Pique n' your interest 

The World Cup runneth over

While the World Cup may not be gripping our nation, there are millions of others out there who have been religiously following the sporting news coming out of the east.

Take the English for example.

During last week's match against Argentina, six million English took the day off work (that's one in five missing from the daily workforce) as they watched their countrymen fight for their nation's pride against old rivals.

That's commitment for you - and patriotism, fanaticism and devotion all rolled into one.

This behaviour is repeated throughout the world, touching all corners of the globe because soccer truly is the world's sport.

Hundreds of thousands of dedicated fans have made the trip to Japan and Korea this month to watch their nation's team battle it out on the pitch.

Soccer, or football as it is more commonly known, is serious stuff.

It's played by boys in the smallest African villages, in the shantytowns of South America and by men in high-rolling city boardrooms.

They've all dreamed at one point of being on that pitch, playing soccer for their country.

That's soccer's draw - everyone has kicked the ball around and consequently, everyone can relate to what's unfolding on the pitch.

All you need to play the game is a ball and some makeshift posts.

Unlike hockey or skiing it doesn't require a bankroll to get started, nor does it require exclusive membership into a snotty club like golf or tennis.

It can be played on any side street, dirt road, or strip of grass, anywhere.

It transcends the lines drawn by poverty and class and even culture, culminating every four years when the best meet the best.

At the World Cup level the sport is all about sheer athleticism.
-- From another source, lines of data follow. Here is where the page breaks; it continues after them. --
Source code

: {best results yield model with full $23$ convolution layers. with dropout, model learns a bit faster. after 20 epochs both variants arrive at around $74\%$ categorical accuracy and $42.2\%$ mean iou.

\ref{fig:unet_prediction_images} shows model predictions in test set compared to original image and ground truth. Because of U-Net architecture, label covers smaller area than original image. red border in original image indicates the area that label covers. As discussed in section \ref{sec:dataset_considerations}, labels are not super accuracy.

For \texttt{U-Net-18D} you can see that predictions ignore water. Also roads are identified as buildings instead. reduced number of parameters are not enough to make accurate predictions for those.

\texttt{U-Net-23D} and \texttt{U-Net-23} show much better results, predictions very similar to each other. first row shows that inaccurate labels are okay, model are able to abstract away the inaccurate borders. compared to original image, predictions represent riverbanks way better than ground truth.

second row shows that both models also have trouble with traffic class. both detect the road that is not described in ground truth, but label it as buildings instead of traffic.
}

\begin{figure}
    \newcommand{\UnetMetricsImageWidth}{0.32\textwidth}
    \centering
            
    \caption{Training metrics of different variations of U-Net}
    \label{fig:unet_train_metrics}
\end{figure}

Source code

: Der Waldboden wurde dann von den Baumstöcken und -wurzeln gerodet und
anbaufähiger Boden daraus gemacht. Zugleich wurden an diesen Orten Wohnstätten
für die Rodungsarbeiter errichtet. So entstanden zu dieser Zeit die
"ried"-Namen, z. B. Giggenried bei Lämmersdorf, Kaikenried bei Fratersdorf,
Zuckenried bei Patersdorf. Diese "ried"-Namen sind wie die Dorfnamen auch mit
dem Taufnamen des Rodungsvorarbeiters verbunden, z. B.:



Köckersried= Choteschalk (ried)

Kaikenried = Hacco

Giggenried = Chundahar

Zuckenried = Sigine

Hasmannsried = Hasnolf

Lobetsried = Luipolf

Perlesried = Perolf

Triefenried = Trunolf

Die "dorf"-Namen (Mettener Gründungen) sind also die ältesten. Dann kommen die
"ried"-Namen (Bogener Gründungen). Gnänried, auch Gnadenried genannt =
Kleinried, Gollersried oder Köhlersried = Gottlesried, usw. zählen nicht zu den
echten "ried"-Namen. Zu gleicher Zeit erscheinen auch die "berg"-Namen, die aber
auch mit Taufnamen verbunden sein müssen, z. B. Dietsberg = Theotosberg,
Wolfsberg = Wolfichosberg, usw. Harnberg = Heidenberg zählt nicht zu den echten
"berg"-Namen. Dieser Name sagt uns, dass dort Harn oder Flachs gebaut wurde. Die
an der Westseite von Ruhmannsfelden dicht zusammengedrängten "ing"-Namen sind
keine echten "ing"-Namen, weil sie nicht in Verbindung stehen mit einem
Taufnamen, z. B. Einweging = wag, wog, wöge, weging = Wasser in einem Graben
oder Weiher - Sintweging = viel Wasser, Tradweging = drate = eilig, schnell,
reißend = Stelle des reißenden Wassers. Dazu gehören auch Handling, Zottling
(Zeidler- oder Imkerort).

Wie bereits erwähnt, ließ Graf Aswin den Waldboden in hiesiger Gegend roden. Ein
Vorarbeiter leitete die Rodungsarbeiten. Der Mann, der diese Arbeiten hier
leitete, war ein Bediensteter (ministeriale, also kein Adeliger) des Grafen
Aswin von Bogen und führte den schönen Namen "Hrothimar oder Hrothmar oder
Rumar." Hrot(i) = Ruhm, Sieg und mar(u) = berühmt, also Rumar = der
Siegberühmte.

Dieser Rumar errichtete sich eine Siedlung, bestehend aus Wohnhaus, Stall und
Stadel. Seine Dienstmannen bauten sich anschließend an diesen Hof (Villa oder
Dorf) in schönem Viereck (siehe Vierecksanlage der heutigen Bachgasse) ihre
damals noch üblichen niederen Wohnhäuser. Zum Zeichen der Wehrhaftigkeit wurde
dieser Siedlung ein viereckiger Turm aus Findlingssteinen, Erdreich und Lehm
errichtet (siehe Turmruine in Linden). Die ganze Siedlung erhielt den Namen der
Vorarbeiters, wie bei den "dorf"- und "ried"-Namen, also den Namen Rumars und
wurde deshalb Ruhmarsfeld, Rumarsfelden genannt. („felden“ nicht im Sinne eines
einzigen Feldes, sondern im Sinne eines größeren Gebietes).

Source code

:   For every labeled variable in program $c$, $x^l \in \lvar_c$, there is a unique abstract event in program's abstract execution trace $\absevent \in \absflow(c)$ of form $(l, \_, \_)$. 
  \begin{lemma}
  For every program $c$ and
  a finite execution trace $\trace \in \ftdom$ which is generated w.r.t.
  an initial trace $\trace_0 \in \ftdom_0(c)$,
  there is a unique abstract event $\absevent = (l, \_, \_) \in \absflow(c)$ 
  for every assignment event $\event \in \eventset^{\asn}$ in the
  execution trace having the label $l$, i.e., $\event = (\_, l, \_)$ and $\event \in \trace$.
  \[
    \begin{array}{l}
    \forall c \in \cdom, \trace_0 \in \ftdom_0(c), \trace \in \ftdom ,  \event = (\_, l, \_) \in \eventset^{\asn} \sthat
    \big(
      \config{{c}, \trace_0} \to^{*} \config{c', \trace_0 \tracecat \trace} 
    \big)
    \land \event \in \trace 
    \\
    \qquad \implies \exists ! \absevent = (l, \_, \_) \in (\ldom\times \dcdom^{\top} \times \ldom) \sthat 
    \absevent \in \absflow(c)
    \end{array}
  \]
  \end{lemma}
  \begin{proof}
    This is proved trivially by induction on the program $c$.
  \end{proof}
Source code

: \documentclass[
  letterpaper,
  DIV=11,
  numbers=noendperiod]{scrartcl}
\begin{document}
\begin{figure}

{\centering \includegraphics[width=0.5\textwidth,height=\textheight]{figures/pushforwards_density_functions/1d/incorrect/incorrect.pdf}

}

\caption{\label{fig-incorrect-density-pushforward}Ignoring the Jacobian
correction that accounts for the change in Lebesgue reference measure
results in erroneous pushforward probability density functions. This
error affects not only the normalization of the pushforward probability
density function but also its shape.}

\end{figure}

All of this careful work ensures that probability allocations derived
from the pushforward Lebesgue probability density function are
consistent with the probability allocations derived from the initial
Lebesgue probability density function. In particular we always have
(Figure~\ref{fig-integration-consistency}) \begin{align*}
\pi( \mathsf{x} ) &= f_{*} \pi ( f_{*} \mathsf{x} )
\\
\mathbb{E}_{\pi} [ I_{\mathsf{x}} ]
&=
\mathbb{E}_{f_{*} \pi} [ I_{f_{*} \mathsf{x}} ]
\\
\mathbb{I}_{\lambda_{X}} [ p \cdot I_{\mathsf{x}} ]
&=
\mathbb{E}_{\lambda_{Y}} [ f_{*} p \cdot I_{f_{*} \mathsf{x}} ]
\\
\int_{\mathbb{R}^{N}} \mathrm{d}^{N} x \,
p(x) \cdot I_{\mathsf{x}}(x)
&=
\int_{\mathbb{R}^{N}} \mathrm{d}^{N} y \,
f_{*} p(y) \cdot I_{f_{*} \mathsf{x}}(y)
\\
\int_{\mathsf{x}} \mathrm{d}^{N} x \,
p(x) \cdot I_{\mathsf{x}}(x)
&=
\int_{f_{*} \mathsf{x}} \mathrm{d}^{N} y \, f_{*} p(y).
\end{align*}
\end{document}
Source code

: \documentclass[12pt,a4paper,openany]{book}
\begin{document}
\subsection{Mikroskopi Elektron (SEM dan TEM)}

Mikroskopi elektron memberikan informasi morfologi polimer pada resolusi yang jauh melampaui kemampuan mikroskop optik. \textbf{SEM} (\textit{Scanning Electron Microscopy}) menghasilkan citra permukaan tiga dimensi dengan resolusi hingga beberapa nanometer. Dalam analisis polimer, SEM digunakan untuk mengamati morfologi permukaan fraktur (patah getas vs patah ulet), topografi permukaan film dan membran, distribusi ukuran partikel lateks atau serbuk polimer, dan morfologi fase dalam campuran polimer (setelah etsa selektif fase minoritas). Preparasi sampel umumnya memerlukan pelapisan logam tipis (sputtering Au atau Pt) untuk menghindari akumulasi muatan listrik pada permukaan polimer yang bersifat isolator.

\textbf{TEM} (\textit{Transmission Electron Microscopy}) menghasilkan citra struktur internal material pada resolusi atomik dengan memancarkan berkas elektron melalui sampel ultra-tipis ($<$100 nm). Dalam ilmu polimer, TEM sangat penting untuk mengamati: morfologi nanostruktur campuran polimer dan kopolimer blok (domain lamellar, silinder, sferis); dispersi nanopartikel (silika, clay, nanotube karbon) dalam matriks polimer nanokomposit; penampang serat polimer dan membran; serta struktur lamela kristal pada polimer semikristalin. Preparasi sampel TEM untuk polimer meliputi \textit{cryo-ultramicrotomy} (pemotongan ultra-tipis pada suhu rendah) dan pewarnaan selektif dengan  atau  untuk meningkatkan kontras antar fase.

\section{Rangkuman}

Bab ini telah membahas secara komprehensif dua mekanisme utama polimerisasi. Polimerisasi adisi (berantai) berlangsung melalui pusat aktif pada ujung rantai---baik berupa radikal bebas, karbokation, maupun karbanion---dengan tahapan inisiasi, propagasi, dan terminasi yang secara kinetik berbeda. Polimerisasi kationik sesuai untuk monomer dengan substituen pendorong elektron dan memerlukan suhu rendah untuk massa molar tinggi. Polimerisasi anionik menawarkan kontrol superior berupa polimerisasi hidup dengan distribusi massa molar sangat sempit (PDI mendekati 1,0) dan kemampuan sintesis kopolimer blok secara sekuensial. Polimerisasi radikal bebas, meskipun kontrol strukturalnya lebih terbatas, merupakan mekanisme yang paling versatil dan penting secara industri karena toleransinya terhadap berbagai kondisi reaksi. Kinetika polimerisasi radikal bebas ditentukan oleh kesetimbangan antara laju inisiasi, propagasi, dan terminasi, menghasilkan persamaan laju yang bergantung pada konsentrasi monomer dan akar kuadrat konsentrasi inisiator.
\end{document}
It doesn't even matter what teams are playing - they're all good and that makes for some gripping matches.

Players have stamina equalling any hockey team, strength to rival any rugby club and the finesse of an Olympic gymnast.

Watching soccer players draw out a subtle game of ball control for 90 tense minutes is great sport-watching.

More often than not the games are not high scoring and the battle of control between two equal teams is as complex as a chess game.

Unlike basketball, where the swish of the ball through the net is so frequent that there's no real point in rejoicing when a team sinks one, soccer is about patience and about wearing the other team down.